- _RECORD EXCERPTS_:
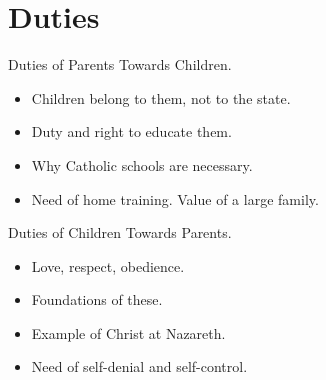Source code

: \documentclass{beamer}
\begin{document}
\section{Duties}

\begin{frame}{Duties of Parents Towards Children.}
\begin{itemize}
 \item   Children belong to them, not to the state.
 \item   Duty and right to educate them.
 \item   Why Catholic schools are necessary.
 \item   Need of home training. Value of a large family.
\end{itemize}
\end{frame}

\begin{frame}{Duties of Children Towards Parents.}
\begin{itemize}
 \item   Love, respect, obedience.
 \item   Foundations of these.
 \item   Example of Christ at Nazareth.
 \item   Need of self-denial and self-control.
\end{itemize}
\end{frame}
\end{document}
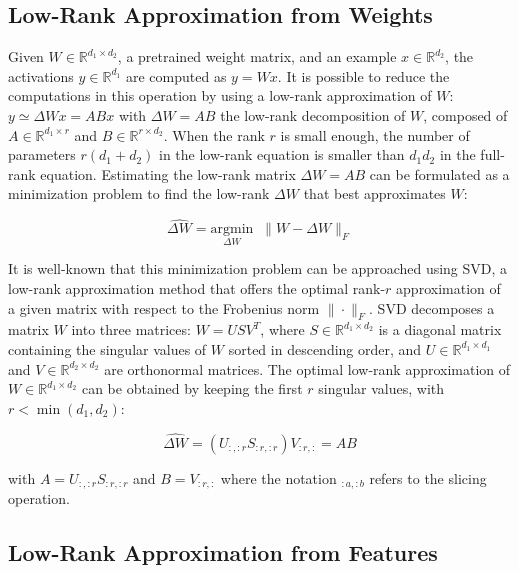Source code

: \subsection{Low-Rank Approximation from Weights}
Given $W \in \mathbb{R}^{d_{1} \times d_{2}}$, a pretrained weight matrix, and an example $x \in \mathbb{R}^{d_{2}}$, the activations $y \in \mathbb{R}^{d_{1}}$ are computed as $y = Wx$. It is possible to reduce the computations in this operation by using a low-rank approximation of $W$: $y \simeq \Delta Wx = ABx$ with $\Delta W = AB$ the low-rank decomposition of $W$, composed of $A \in \mathbb{R}^{d_{1} \times r}$ and $B \in \mathbb{R}^{r \times d_{2}}$. When the rank $r$ is small enough, the number of parameters $r(d_1+d_2)$ in the low-rank equation is smaller than $d_1d_2$ in the full-rank equation. Estimating the low-rank matrix $\Delta W = AB$ can be formulated as a minimization problem to find the low-rank $\Delta W$ that best approximates $W$:

\begin{equation}
\widehat{\Delta W} = \underset{{\Delta W}}{\mathrm{argmin}} \;\; \|W - {\Delta W}\|_{F}
\end{equation}

It is well-known that this minimization problem can be approached using SVD, a low-rank approximation method that offers the optimal rank-$r$ approximation of a given matrix with respect to the Frobenius norm $\|\cdot\|_{F}$.
SVD decomposes a matrix $W$ into three matrices: $W = USV^{T}$, where $S\in \mathbb{R}^{d_{1} \times d_{2}}$ is a diagonal matrix containing the singular values of $W$ sorted in descending order, and $U \in \mathbb{R}^{d_{1} \times d_{1}}$ and $V \in \mathbb{R}^{d_{2} \times d_{2}}$ are orthonormal matrices. The optimal low-rank approximation of $W \in \mathbb{R}^{d_{1} \times d_{2}}$ can be obtained by keeping the first $r$ singular values, with $r < \min(d_{1}, d_{2})$:

\begin{equation}
\widehat{\Delta W} = (U_{:, :r}S_{:r, :r})V_{:r,:} = AB
\label{eq:svd}
\end{equation}

with $A=U_{:,:r}S_{:r,:r}$ and $B=V_{:r,:}$ where the notation $_{:a, :b}$ refers to the slicing operation.

\subsection{Low-Rank Approximation from Features}
\label{ssec:pca}


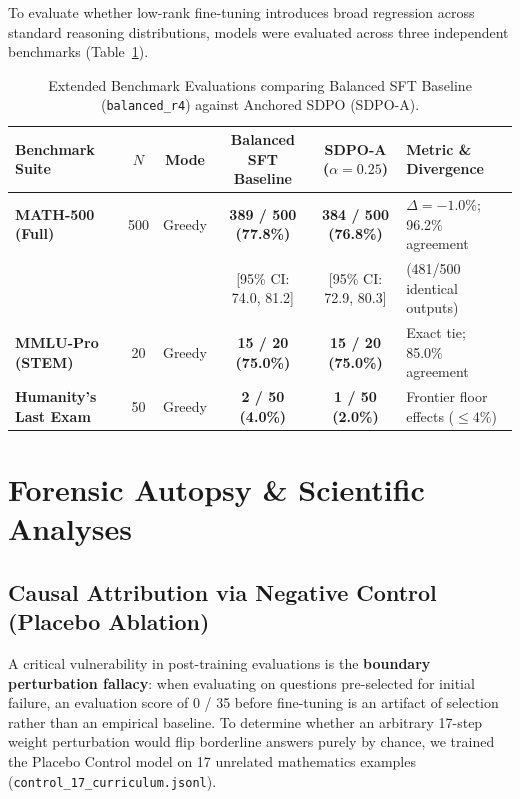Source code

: \documentclass[11pt,a4paper]{article}
\begin{document}
To evaluate whether low-rank fine-tuning introduces broad regression across standard reasoning distributions, models were evaluated across three independent benchmarks (Table~\ref{tab:extended}).

\begin{table}[htbp]
\centering
\caption{Extended Benchmark Evaluations comparing Balanced SFT Baseline (\texttt{balanced\_r4}) against Anchored SDPO (SDPO-A).}
\label{tab:extended}
\small
\begin{tabular}{@{}lccccl@{}}
\toprule
\textbf{Benchmark Suite} & $N$ & \textbf{Mode} & \textbf{Balanced SFT Baseline} & \textbf{SDPO-A ($\alpha=0.25$)} & \textbf{Metric \& Divergence} \\
\midrule
\textbf{MATH-500 (Full)}~\cite{hendrycks2021math} & 500 & Greedy & \textbf{389 / 500 (77.8\%)} & \textbf{384 / 500 (76.8\%)} & $\Delta = -1.0\%$; 96.2\% agreement \\
 & & & {\scriptsize [95\% CI: 74.0, 81.2]} & {\scriptsize [95\% CI: 72.9, 80.3]} & (481/500 identical outputs) \\
\addlinespace
\textbf{MMLU-Pro (STEM)} & 20 & Greedy & \textbf{15 / 20 (75.0\%)} & \textbf{15 / 20 (75.0\%)} & Exact tie; 85.0\% agreement \\
\addlinespace
\textbf{Humanity's Last Exam}~\cite{phan2025hle} & 50 & Greedy & \textbf{2 / 50 (4.0\%)} & \textbf{1 / 50 (2.0\%)} & Frontier floor effects ($\le 4\%$) \\
\bottomrule
\end{tabular}
\end{table}

\section{Forensic Autopsy \& Scientific Analyses}

\subsection{Causal Attribution via Negative Control (Placebo Ablation)}

A critical vulnerability in post-training evaluations is the \textbf{boundary perturbation fallacy}: when evaluating on questions pre-selected for initial failure, an evaluation score of 0 / 35 before fine-tuning is an artifact of selection rather than an empirical baseline. To determine whether an arbitrary 17-step weight perturbation would flip borderline answers purely by chance, we trained the Placebo Control model on 17 unrelated mathematics examples (\texttt{control\_17\_curriculum.jsonl}).
\end{document}
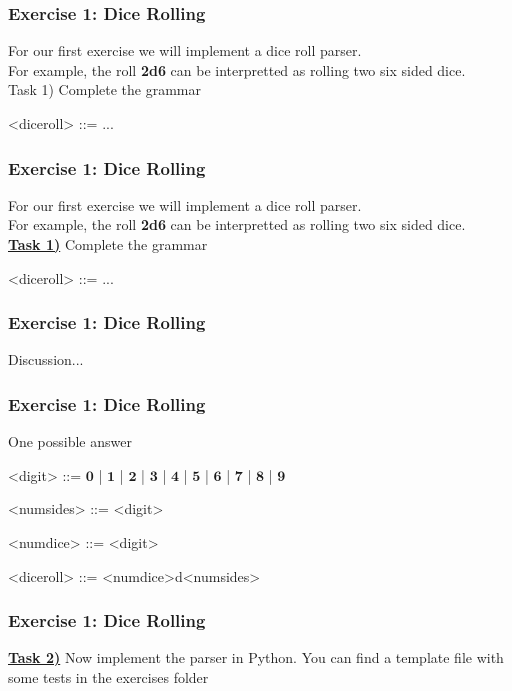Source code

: \documentclass{beamer}
\begin{document}
\begin{frame}[fragile]
\frametitle{Exercise 1: Dice Rolling}
For our first exercise we will implement a dice roll parser. \\
\medskip
For example, the roll \textbf{2d6} can be interpretted as rolling two six sided dice. \\
\bigskip
Task 1) Complete the grammar 
\begin{grammar}
<diceroll> ::= ...
\end{grammar}
\end{frame}


\begin{frame}[fragile]
\frametitle{Exercise 1: Dice Rolling}
For our first exercise we will implement a dice roll parser. \\
\medskip
For example, the roll \textbf{2d6} can be interpretted as rolling two six sided dice. \\
\bigskip
\textbf{\underline{Task 1)}} Complete the grammar 
\medskip
\begin{grammar}
<diceroll> ::= ...
\end{grammar}
\end{frame}


\begin{frame}[fragile]
\frametitle{Exercise 1: Dice Rolling}
\begin{center}
Discussion...
\end{center}

\end{frame}

\begin{frame}[fragile]
\frametitle{Exercise 1: Dice Rolling}
One possible answer
\bigskip
\begin{grammar}
<digit> ::= $\mathbf{0}$ | $\mathbf{1}$ | $\mathbf{2}$ | $\mathbf{3}$ | $\mathbf{4}$ | $\mathbf{5}$ | $\mathbf{6}$ | $\mathbf{7}$ | $\mathbf{8}$ | $\mathbf{9}$

<numsides> ::= <digit>

<numdice> ::= <digit>

<diceroll> ::= <numdice>d<numsides>
\end{grammar}

\end{frame}

\begin{frame}
\frametitle{Exercise 1: Dice Rolling}
\textbf{\underline{Task 2)}} Now implement the parser in Python. You can find a template file with some tests in the exercises folder
\end{frame}
\end{document}
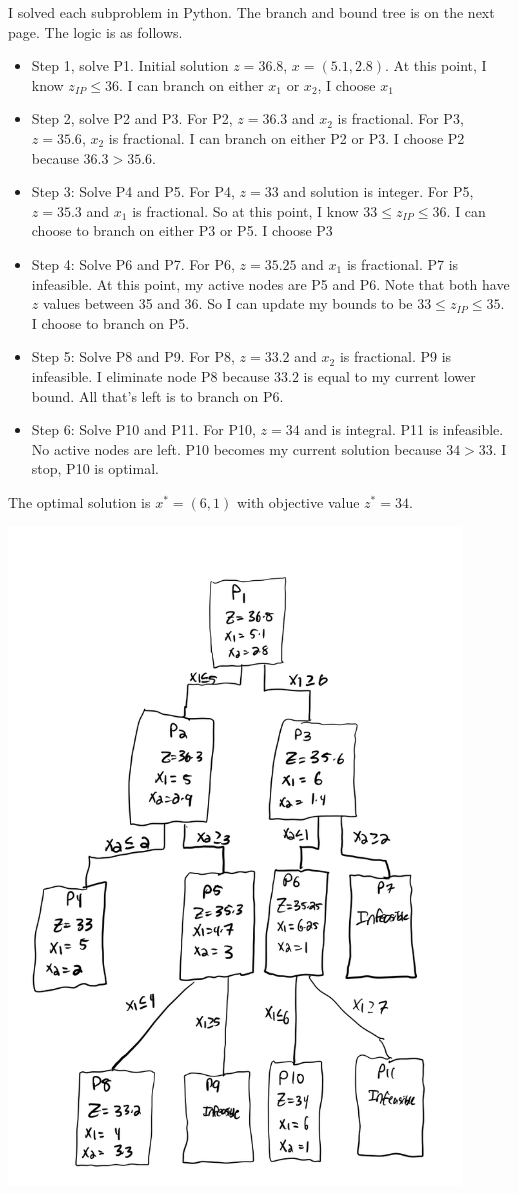 \documentclass[11pt]{article}
\theoremstyle{definition}
\newcommand{\blu}{\color{blue}}
\begin{document}
{\blu
I solved each subproblem in Python. The branch and bound tree is on the next page. The logic is as follows.

\begin{itemize}
\item Step 1, solve P1. Initial solution $z = 36.8$, $x = (5.1,2.8)$. At this point, I know $z_{IP} \leq 36$. I can branch on either $x_1$ or $x_2$, I choose $x_1$
\item Step 2, solve P2 and P3. For P2, $z = 36.3$ and $x_2$ is fractional. For P3, $z = 35.6$, $x_2$ is fractional. I can branch on either P2 or P3. I choose P2 because $36.3 > 35.6$.
\item Step 3: Solve P4 and P5. For P4, $z = 33$ and solution is integer. For P5, $ z = 35.3$ and $x_1$ is fractional. So at this point, I know $33 \leq z_{IP} \leq 36$. I can choose to branch on either P3 or P5. I choose P3
\item Step 4: Solve P6 and P7. For P6, $z = 35.25$ and $x_1$ is fractional. P7 is infeasible. At this point, my active nodes are P5 and P6. Note that both have $z$ values between 35 and 36. So I can update my bounds to be $33 \leq z_{IP} \leq 35$. I choose to branch on P5.
\item Step 5: Solve P8 and P9. For P8, $z = 33.2$ and $x_2$ is fractional. P9 is infeasible. I eliminate node P8 because $33.2$ is equal to my current lower bound. All that's left is to branch on P6.
\item Step 6: Solve P10 and P11. For P10, $z = 34$ and is integral. P11 is infeasible. No active nodes are left. P10 becomes my current solution because $34 > 33$. I stop, P10 is optimal.
\end{itemize}

The optimal solution is $x^* = (6,1)$ with objective value $z^* = 34$.


\newpage
\includegraphics[width=0.9\textwidth]{Prob1-Tree.png}
}
\end{document}
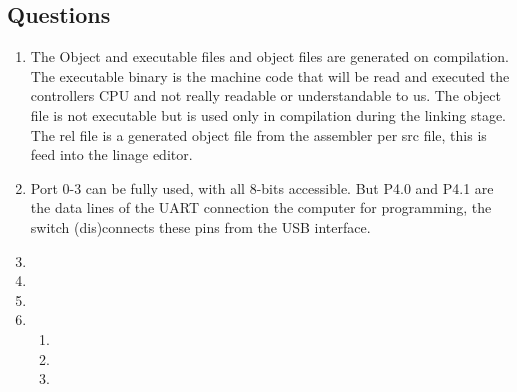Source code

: \documentclass[11pt]{article}
\begin{document}
\begin{preview}
\section{Questions}
\begin{enumerate}
        \item The Object and executable files and object files are generated on compilation. The executable binary is the machine code that will be read and executed the controllers CPU and not really readable or understandable to us. The object file is not executable but is used only in compilation during the linking stage. The rel file is a generated object file from the assembler per src file, this is feed into the linage editor.
        \item Port 0-3 can be fully used, with all 8-bits accessible. But P4.0 and P4.1 are the data lines of the UART connection the computer for programming, the switch (dis)connects these pins from the USB interface.
        \item 
        \item 
        \item 
        \item 
        \begin{enumerate}
                \item 
                \item 
                \item 
        \end{enumerate}
\end{enumerate}

\end{preview}
\end{document}
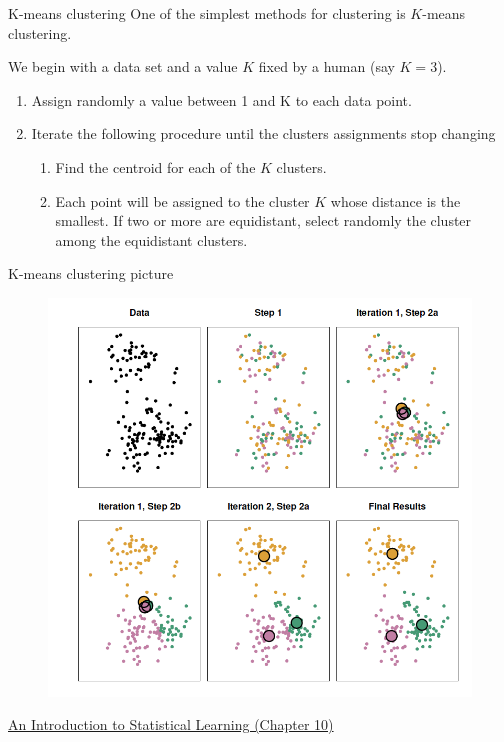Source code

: \documentclass{beamer}
\begin{document}
\begin{frame}{K-means clustering}
One of the simplest methods for clustering is $K$-means clustering. 

We begin with a data set and a value $K$ fixed by a human (say $K=3$). 

\begin{enumerate}
	\item Assign randomly a value between 1 and K to each data point.
	\item Iterate the following procedure until the clusters assignments stop changing 
	\begin{enumerate}
		\item Find the centroid for each of the $K$ clusters.
		\item Each point will be assigned to the cluster $K$ whose distance is the smallest. If two or more are equidistant, select randomly the cluster among the equidistant clusters.
	\end{enumerate}	
\end{enumerate}


\end{frame}

\begin{frame}{K-means clustering picture}
	
	\begin{figure}[h]
		\centering
		\includegraphics[scale=0.55]{../../Figures/kmeans_clustering.png}
	\end{figure}	
	\href{https://www.statlearning.com/}{An Introduction to Statistical Learning (Chapter 10)}
\end{frame}
\end{document}
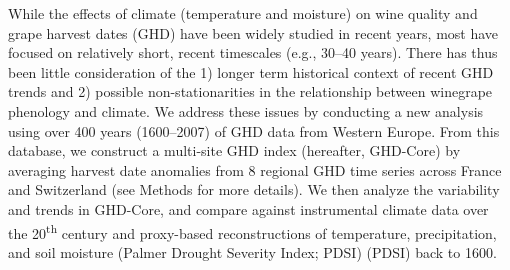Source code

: \documentclass[final]{nature}
\begin{document}
\indent While the effects of climate (temperature\cite{coombe1987,jones2005} and moisture\cite{vanlee2009}) on wine quality and grape harvest dates\cite{odo2012,webb2012} (GHD) have been widely studied in recent years, most have focused on relatively short, recent timescales (e.g., 30--40 years\cite{Duchene:2005bd,tomasi2011,webb2012}). There has thus been little consideration of the 1) longer term historical context of recent GHD trends and 2) possible non-stationarities in the relationship between winegrape phenology and climate. We address these issues by conducting a new analysis using over 400 years (1600--2007) of GHD data from Western Europe\cite{Daux2012}. From this database, we construct a multi-site GHD index (hereafter, GHD-Core) by averaging harvest date anomalies from 8 regional GHD time series across France and Switzerland (see Methods for more details). We then analyze the variability and trends in GHD-Core, and compare against instrumental climate data over the 20\textsuperscript{th} century\cite{Harris2014} and proxy-based reconstructions of temperature\cite{Luterbacher2004}, precipitation\cite{Pauling2006}, and soil moisture (Palmer Drought Severity Index; PDSI)\cite{CookOWDA2015} (PDSI) back to 1600.\\
\end{document}
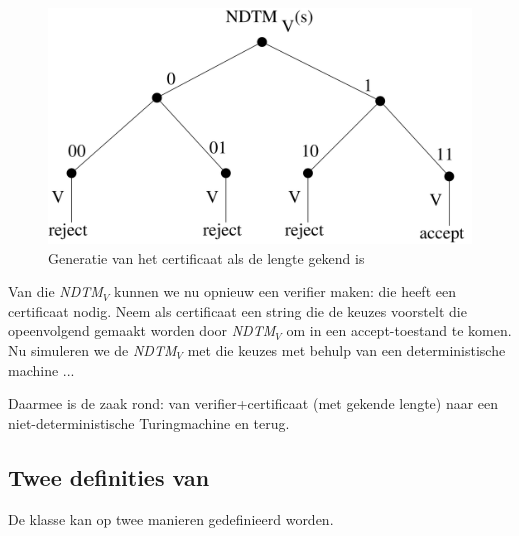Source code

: \begin{figure}[h]
\begin{center}
\includegraphics[height=0.2\textheight,keepaspectratio]{nondetverifier}
\caption{Generatie van het certificaat als de lengte gekend
is}\label{nondetverifier}
\end{center}
\end{figure}

Van die {\em NDTM$_V$} kunnen we nu opnieuw een verifier maken: die heeft
een certificaat nodig. Neem als certificaat een string die de keuzes
voorstelt die opeenvolgend gemaakt worden door {\em NDTM$_V$} om in een
accept-toestand te komen. Nu simuleren we de {\em NDTM$_V$} met die keuzes
met behulp van een deterministische machine ...

Daarmee is de zaak rond: van verifier+certificaat (met gekende lengte)
naar een niet-deterministische Turingmachine en terug.



\subsection{Twee definities van \NP}

De klasse \NP kan op twee manieren gedefinieerd worden.



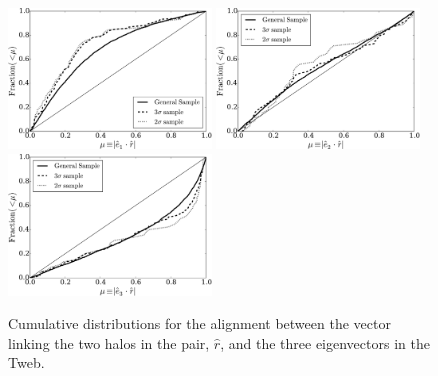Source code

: \documentclass{emulateapj}
\begin{document}
\begin{figure}
\begin{center}
  \includegraphics[width=0.48\textwidth]{alignments_e1_r_all_environments.pdf} 
  \includegraphics[width=0.48\textwidth]{alignments_e2_r_all_environments.pdf} 
  \includegraphics[width=0.48\textwidth]{alignments_e3_r_all_environments.pdf} 
\end{center}
\caption{Cumulative distributions for the alignment between the vector
  linking the two halos in the pair, $\hat{r}$, and the three
  eigenvectors in the Tweb.
    \label{fig:alignment_r}}  
\end{figure}


\end{document}

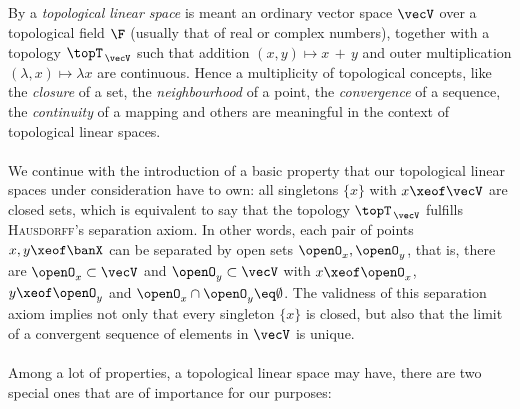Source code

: \documentclass[11pt,twoside]{article}
\begin{document}
\subparagraph{} %
By a \textit{topological linear space} is meant an ordinary vector space $\vecV$
over a topological field $\F$ (usually that of real or complex numbers),
together with a topology $\topT_{\,\vecV}$ 
such that addition $(x,y) \mapsto x\,{+}\,y$
and outer multiplication $(\lambda,x) \mapsto \lambda x$ are continuous.
Hence a multiplicity of topological concepts,
like
the \textit{closure} of a set,
the \textit{neighbourhood} of a point,
the \textit{convergence} of a sequence,
the \textit{continuity} of a mapping and others
are meaningful in the context of topological linear spaces.

\paragraph{} %
We continue with the introduction of a basic property
that our topological linear spaces under consideration have to own:
all singletons $\{x\}$ with $x \xeof \vecV$ are closed sets,
which is equivalent to say
that the topology $\topT_{\,\vecV}$
fulfills \textsc{Hausdorff}'s separation axiom.
In other words,
each pair of points $x,y \xeof \banX$ can be separated
by open sets $\openO_x, \openO_y$,
that is,
there are $\openO_x \subset \vecV$ and $\openO_y \subset \vecV$ with
$x \xeof \openO_x$,
$y \xeof \openO_y$ and
$\openO_x \cap \openO_y \eq \emptyset$.
The validness of this separation axiom implies not only
that every singleton $\{x\}$ is closed,
but also
that the limit of a convergent sequence of elements in $\vecV$ is unique.

\paragraph{} %
Among a lot of properties,
a topological linear space may have,
there are two special ones
that are of importance for our purposes:
\end{document}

- _WHAT YOU ARE ASKED TO DO_: From the opening line of the entries above to the line that holds "to educate them.", inclusive, reproduce each line exactly and omit any picture.

- _WRITTEN SOLUTION_:
Source code

: \documentclass{beamer}
\begin{document}
\section{Duties}

\begin{frame}{Duties of Parents Towards Children.}
\begin{itemize}
 \item   Children belong to them, not to the state.
 \item   Duty and right to educate them.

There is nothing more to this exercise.